The sunflower (Helianthus annus L.) is one of the most important oil seed crops in the world. Conventional sunflower breeding programs aim at obtaining sunflower cultivars having improved agronomic characteristics such as increased oil and nutritional content, disease resistance and oil quality. To be able to broaden the genetic variation of cultivated sunflower, optimization of tissue culture and transformation techniques is necessary. However, sunflower is known as one of the most recalcitrant species for tissue culture and genetic transformation. Progress in sunflower transformation has been restricted by the limitations of available regeneration systems and problems combining regeneration and transformation within the same cells. Reliable and reproducible transformation methods rely on high transformation rates, efficient regeneration procedures, and available performing selection systems to discriminate and develop dedifferentiated transformed cells (Da{hacek over (g)}üstü, N. et al. (2008) Biotechnol. & Biotechnol Eq. 22: 933-937; Mohamed, Sh. et. al. (2006) Plant Sci. 171: 546-554; Hewezi, T. et al (2002) Plant Mol. Biol. Rep. 20: 335-345).

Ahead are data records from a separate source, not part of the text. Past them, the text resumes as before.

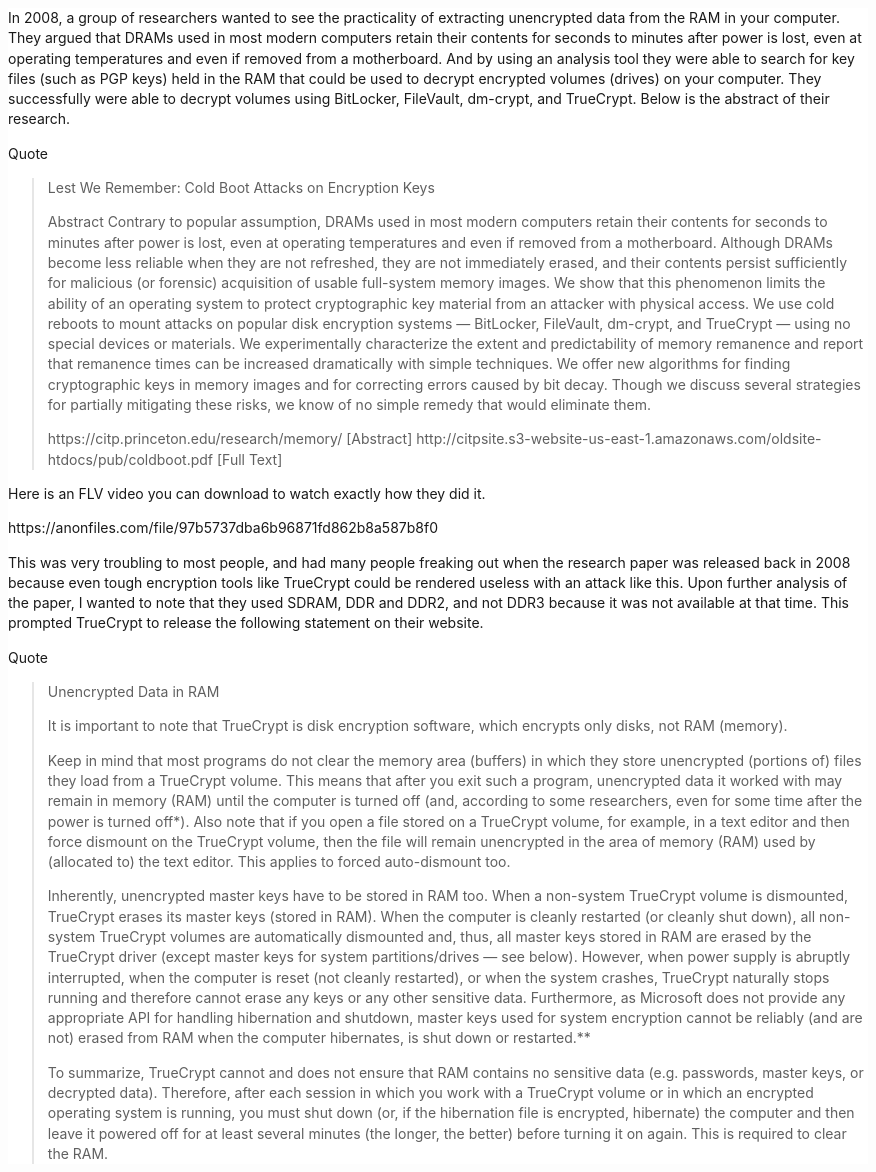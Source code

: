 <p>In 2008, a group of researchers wanted to see the practicality of extracting unencrypted data from the RAM in your computer. They argued that DRAMs used in most modern computers retain their contents for seconds to minutes after power is lost, even at operating temperatures and even if removed from a motherboard. And by using an analysis tool they were able to search for key files (such as PGP keys) held in the RAM that could be used to decrypt encrypted volumes (drives) on your computer. They successfully were able to decrypt volumes using BitLocker, FileVault, dm-crypt, and TrueCrypt. Below is the abstract of their research.</p>
<div>
<div>Quote</div>
</div>
<blockquote><p>Lest We Remember: Cold Boot Attacks on Encryption Keys</p>
<p>Abstract Contrary to popular assumption, DRAMs used in most modern computers retain their contents for seconds to minutes after power is lost, even at operating temperatures and even if removed from a motherboard. Although DRAMs become less reliable when they are not refreshed, they are not immediately erased, and their contents persist sufficiently for malicious (or forensic) acquisition of usable full-system memory images. We show that this phenomenon limits the ability of an operating system to protect cryptographic key material from an attacker with physical access. We use cold reboots to mount attacks on popular disk encryption systems — BitLocker, FileVault, dm-crypt, and TrueCrypt — using no special devices or materials. We experimentally characterize the extent and predictability of memory remanence and report that remanence times can be increased dramatically with simple techniques. We offer new algorithms for finding cryptographic keys in memory images and for correcting errors caused by bit decay. Though we discuss several strategies for partially mitigating these risks, we know of no simple remedy that would eliminate them.</p>
<p>https://citp.princeton.edu/research/memory/ [Abstract]
http://citpsite.s3-website-us-east-1.amazonaws.com/oldsite-htdocs/pub/coldboot.pdf [Full Text]</blockquote>
<p>Here is an FLV video you can download to watch exactly how they did it.</p>
<p>https://anonfiles.com/file/97b5737dba6b96871fd862b8a587b8f0</p>
<p>This was very troubling to most people, and had many people freaking out when the research paper was released back in 2008 because even tough encryption tools like TrueCrypt could be rendered useless with an attack like this. Upon further analysis of the paper, I wanted to note that they used SDRAM, DDR and DDR2, and not DDR3 because it was not available at that time. This prompted TrueCrypt to release the following statement on their website.</p>
<div>
<div>Quote</div>
</div>
<blockquote><p>Unencrypted Data in RAM</p>
<p>It is important to note that TrueCrypt is disk encryption software, which encrypts only disks, not RAM (memory).</p>
<p>Keep in mind that most programs do not clear the memory area (buffers) in which they store unencrypted (portions of) files they load from a TrueCrypt volume. This means that after you exit such a program, unencrypted data it worked with may remain in memory (RAM) until the computer is turned off (and, according to some researchers, even for some time after the power is turned off*). Also note that if you open a file stored on a TrueCrypt volume, for example, in a text editor and then force dismount on the TrueCrypt volume, then the file will remain unencrypted in the area of memory (RAM) used by (allocated to) the text editor. This applies to forced auto-dismount too.</p>
<p>Inherently, unencrypted master keys have to be stored in RAM too. When a non-system TrueCrypt volume is dismounted, TrueCrypt erases its master keys (stored in RAM). When the computer is cleanly restarted (or cleanly shut down), all non-system TrueCrypt volumes are automatically dismounted and, thus, all master keys stored in RAM are erased by the TrueCrypt driver (except master keys for system partitions/drives — see below). However, when power supply is abruptly interrupted, when the computer is reset (not cleanly restarted), or when the system crashes, TrueCrypt naturally stops running and therefore cannot erase any keys or any other sensitive data. Furthermore, as Microsoft does not provide any appropriate API for handling hibernation and shutdown, master keys used for system encryption cannot be reliably (and are not) erased from RAM when the computer hibernates, is shut down or restarted.**</p>
<p>To summarize, TrueCrypt cannot and does not ensure that RAM contains no sensitive data (e.g. passwords, master keys, or decrypted data). Therefore, after each session in which you work with a TrueCrypt volume or in which an encrypted operating system is running, you must shut down (or, if the hibernation file is encrypted, hibernate) the computer and then leave it powered off for at least several minutes (the longer, the better) before turning it on again. This is required to clear the RAM.</p>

The protocols currently available for transformation of sunflower plants involve regeneration of plants from transformed explants from mature or immature embryos, or from embryonic parts such as embryonic axes, hypocotyls or cotyledons (U.S. Pat. No. 6,998,516), or depend on regeneration of mature and fertile plants from somatic embryos (U.S. Pat. No. 5,017,491). Also, many of these transformation protocols require extensive preparation of the explants for transformation, or extensive equipment such as that involving particle bombardment of the explants (Malone-Schoneberg, J. et al (1994) Plant Sci. 103: 199-207; U.S. Pat. No. 6,265,638, Knittel, N. et al. (1994) Plant Cell Rep. 14: 81-86, Lucas, O. et al (2000) Mol. Breeding 6: 479-487), have low transformation efficiencies (Schrammeijer, B. et al. (1990) Plant Cell Rep. 9:55-60), involve grafting of transformed shoots onto non-transgenic rootstocks to recover transgenic seeds, result in recovery of chimeric plants (Rao, K. S. (1999) Annals Bot. 83:347-354) or exhibit low regeneration efficiencies of fertile transgenic sunflower plants from the transformed explants.
Methods and compositions for Agrobacterium-mediated high-efficiency transformation and efficient, reproducible regeneration of mature, fertile transgenic sunflower plants are required, and are disclosed herein.